┏━━

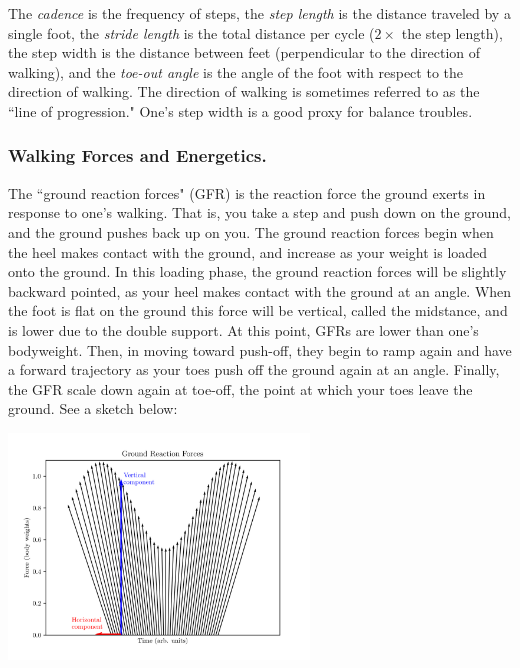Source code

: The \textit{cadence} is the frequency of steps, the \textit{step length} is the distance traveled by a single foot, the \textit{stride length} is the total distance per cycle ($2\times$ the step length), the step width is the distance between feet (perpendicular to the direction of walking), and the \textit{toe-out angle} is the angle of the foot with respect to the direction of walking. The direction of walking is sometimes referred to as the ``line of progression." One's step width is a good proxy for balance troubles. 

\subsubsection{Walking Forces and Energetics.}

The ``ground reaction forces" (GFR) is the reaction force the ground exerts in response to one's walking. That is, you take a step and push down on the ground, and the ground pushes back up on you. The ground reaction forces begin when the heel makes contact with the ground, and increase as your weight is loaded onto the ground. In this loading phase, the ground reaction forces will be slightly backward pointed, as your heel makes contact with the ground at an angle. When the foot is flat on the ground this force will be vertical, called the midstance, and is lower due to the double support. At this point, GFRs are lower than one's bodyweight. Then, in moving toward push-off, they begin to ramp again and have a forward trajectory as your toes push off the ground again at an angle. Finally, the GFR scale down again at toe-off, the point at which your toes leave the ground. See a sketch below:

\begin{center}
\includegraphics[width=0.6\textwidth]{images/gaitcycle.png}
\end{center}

┗━━

→ HOW TO COMPLETE THIS TASK
Please write out all the entries above again exactly as they appear, skipping any images.

→ OUTPUT FOR THIS TASK
Source code

: The \textit{cadence} is the frequency of steps, the \textit{step length} is the distance traveled by a single foot, the \textit{stride length} is the total distance per cycle ($2\times$ the step length), the step width is the distance between feet (perpendicular to the direction of walking), and the \textit{toe-out angle} is the angle of the foot with respect to the direction of walking. The direction of walking is sometimes referred to as the ``line of progression." One's step width is a good proxy for balance troubles. 

\subsubsection{Walking Forces and Energetics.}

The ``ground reaction forces" (GFR) is the reaction force the ground exerts in response to one's walking. That is, you take a step and push down on the ground, and the ground pushes back up on you. The ground reaction forces begin when the heel makes contact with the ground, and increase as your weight is loaded onto the ground. In this loading phase, the ground reaction forces will be slightly backward pointed, as your heel makes contact with the ground at an angle. When the foot is flat on the ground this force will be vertical, called the midstance, and is lower due to the double support. At this point, GFRs are lower than one's bodyweight. Then, in moving toward push-off, they begin to ramp again and have a forward trajectory as your toes push off the ground again at an angle. Finally, the GFR scale down again at toe-off, the point at which your toes leave the ground. See a sketch below:

\begin{center}
\includegraphics[width=0.6\textwidth]{images/gaitcycle.png}
\end{center}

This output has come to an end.